▸ **What you will do**:
Across the records below, count the lines that contain "closed" and write down only the count.

[Information supplied — start]

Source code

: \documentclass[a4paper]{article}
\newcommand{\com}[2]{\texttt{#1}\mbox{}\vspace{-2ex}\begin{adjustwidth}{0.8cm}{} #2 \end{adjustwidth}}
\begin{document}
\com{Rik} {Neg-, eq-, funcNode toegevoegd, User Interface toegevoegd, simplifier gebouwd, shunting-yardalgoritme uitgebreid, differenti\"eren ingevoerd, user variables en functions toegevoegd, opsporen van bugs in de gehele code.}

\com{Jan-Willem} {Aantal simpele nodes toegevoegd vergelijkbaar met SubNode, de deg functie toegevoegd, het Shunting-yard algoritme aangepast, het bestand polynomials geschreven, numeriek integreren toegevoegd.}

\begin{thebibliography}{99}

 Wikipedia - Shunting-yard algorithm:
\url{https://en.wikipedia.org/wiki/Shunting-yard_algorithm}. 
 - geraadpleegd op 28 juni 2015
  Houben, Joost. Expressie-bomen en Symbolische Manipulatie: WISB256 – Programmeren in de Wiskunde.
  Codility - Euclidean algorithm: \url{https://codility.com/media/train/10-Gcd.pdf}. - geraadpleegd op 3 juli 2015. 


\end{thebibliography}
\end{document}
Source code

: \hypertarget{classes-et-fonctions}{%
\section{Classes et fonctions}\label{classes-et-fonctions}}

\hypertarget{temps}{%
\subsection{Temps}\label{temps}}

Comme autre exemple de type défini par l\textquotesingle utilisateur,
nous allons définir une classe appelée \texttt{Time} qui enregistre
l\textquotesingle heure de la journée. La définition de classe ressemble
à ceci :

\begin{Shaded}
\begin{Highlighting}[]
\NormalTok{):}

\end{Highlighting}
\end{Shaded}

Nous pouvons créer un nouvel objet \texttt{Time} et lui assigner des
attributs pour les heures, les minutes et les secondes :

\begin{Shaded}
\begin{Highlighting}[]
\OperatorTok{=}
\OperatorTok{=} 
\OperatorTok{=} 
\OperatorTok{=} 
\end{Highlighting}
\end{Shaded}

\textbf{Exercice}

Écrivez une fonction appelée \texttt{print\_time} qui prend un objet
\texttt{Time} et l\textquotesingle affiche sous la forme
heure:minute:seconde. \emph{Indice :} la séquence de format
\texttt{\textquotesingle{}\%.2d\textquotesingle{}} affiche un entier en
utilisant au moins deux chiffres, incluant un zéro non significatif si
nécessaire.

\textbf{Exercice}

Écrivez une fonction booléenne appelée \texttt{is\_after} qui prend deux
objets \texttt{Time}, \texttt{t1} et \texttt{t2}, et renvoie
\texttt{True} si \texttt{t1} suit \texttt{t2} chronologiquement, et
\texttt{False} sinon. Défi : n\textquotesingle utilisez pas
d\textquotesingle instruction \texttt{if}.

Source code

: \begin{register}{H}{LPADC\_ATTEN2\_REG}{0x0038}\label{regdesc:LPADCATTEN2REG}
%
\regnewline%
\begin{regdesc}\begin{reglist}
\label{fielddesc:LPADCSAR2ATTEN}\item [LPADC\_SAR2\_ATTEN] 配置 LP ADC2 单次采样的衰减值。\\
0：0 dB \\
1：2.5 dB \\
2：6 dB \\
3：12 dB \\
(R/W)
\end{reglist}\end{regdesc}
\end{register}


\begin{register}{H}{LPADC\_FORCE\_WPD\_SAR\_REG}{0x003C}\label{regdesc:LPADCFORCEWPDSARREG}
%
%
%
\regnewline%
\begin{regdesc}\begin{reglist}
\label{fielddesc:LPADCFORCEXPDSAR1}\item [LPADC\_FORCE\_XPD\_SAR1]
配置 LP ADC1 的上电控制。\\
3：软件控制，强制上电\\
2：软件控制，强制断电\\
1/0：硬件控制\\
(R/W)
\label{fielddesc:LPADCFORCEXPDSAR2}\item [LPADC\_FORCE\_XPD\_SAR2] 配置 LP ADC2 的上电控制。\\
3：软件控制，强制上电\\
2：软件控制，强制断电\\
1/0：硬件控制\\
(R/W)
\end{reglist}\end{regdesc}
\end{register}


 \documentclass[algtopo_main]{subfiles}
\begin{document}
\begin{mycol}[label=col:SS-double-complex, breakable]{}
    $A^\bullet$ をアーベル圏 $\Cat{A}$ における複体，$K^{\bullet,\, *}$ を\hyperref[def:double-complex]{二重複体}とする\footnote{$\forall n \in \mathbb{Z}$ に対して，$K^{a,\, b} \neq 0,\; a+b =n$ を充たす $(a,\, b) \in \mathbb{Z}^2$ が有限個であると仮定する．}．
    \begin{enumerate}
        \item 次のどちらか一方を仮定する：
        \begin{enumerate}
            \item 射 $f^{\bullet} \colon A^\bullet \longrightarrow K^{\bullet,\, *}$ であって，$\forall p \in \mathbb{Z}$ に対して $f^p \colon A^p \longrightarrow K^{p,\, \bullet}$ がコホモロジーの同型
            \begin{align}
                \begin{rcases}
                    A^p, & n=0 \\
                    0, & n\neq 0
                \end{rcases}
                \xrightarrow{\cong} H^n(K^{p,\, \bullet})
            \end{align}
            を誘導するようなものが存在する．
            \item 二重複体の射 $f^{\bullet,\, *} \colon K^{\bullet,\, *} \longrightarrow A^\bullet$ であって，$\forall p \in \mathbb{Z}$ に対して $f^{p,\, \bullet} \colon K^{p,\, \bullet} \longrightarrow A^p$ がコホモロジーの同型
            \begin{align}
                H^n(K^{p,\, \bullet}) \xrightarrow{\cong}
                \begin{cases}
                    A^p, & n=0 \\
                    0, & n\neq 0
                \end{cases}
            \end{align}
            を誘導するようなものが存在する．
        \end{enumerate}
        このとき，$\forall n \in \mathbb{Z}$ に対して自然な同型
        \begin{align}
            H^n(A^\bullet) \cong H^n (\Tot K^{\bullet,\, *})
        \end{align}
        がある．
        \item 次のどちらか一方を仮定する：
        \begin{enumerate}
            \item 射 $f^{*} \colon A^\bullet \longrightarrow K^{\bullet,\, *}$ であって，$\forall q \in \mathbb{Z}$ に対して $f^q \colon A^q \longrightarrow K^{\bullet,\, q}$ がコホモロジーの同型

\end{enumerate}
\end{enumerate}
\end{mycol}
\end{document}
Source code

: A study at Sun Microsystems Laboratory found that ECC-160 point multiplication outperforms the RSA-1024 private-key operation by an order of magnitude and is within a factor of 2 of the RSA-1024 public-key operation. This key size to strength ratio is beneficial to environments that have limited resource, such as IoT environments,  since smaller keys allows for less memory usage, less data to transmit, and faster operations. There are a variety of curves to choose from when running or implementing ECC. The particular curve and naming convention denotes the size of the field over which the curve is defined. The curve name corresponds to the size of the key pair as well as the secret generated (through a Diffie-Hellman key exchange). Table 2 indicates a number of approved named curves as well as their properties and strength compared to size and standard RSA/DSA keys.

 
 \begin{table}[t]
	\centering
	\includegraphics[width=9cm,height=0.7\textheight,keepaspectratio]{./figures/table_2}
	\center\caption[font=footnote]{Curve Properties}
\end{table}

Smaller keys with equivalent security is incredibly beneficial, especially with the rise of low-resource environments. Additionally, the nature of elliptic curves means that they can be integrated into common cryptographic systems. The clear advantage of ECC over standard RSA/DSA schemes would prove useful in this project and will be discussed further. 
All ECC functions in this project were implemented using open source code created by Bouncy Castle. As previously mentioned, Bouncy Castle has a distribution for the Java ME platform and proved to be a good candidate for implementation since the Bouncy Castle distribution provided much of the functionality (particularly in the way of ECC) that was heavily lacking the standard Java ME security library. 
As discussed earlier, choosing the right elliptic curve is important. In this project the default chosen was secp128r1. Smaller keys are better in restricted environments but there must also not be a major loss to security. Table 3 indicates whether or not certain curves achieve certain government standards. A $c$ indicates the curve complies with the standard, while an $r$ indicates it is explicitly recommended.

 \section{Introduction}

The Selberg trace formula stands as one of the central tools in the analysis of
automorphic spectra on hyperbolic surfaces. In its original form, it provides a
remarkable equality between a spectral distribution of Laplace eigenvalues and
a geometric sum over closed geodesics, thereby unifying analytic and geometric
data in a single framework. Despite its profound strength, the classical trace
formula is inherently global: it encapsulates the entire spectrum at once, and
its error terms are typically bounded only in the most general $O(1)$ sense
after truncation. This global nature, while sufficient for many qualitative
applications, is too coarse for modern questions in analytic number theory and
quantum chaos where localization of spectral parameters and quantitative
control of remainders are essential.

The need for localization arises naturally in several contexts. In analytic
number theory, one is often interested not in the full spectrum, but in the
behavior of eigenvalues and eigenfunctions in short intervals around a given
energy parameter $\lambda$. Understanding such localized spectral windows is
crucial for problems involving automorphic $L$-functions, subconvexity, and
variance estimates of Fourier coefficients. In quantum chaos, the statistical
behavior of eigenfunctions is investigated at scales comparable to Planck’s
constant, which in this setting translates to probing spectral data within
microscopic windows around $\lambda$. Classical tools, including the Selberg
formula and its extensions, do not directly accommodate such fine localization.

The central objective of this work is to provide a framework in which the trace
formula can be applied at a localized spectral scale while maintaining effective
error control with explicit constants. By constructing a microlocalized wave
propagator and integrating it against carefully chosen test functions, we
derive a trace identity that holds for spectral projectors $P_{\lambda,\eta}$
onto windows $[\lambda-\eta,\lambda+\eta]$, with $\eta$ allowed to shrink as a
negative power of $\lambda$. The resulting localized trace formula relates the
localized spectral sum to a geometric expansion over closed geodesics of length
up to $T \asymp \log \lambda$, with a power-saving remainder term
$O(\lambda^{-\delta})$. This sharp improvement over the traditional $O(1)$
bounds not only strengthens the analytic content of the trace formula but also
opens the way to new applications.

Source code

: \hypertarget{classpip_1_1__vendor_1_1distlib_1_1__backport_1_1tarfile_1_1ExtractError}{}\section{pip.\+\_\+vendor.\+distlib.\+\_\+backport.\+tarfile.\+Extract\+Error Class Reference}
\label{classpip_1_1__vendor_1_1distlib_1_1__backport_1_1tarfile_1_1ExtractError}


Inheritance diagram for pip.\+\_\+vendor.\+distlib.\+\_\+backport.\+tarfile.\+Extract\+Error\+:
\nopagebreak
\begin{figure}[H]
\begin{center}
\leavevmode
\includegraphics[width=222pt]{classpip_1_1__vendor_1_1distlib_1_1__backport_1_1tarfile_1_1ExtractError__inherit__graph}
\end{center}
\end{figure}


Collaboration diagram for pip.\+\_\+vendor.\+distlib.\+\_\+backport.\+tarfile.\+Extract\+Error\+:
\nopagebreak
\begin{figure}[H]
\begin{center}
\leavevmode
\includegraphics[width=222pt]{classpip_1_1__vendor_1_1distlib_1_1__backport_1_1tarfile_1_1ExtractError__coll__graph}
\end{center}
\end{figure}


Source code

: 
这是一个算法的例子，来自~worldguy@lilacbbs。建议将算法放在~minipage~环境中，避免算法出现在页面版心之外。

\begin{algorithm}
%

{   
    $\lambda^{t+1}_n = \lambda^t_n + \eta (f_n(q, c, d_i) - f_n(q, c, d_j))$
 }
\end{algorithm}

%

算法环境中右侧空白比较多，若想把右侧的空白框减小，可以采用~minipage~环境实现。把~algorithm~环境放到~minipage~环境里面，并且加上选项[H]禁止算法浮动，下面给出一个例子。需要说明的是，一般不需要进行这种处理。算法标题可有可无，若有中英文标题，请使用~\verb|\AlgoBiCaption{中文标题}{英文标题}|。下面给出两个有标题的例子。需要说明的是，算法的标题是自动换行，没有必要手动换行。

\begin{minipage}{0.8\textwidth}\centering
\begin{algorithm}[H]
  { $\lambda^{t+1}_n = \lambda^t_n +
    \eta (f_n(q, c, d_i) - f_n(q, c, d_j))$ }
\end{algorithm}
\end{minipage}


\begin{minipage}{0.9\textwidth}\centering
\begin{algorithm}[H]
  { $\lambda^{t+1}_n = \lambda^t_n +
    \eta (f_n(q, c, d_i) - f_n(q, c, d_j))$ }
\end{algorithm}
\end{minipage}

[Information supplied — finish]

▸ **Response for this exercise**:
2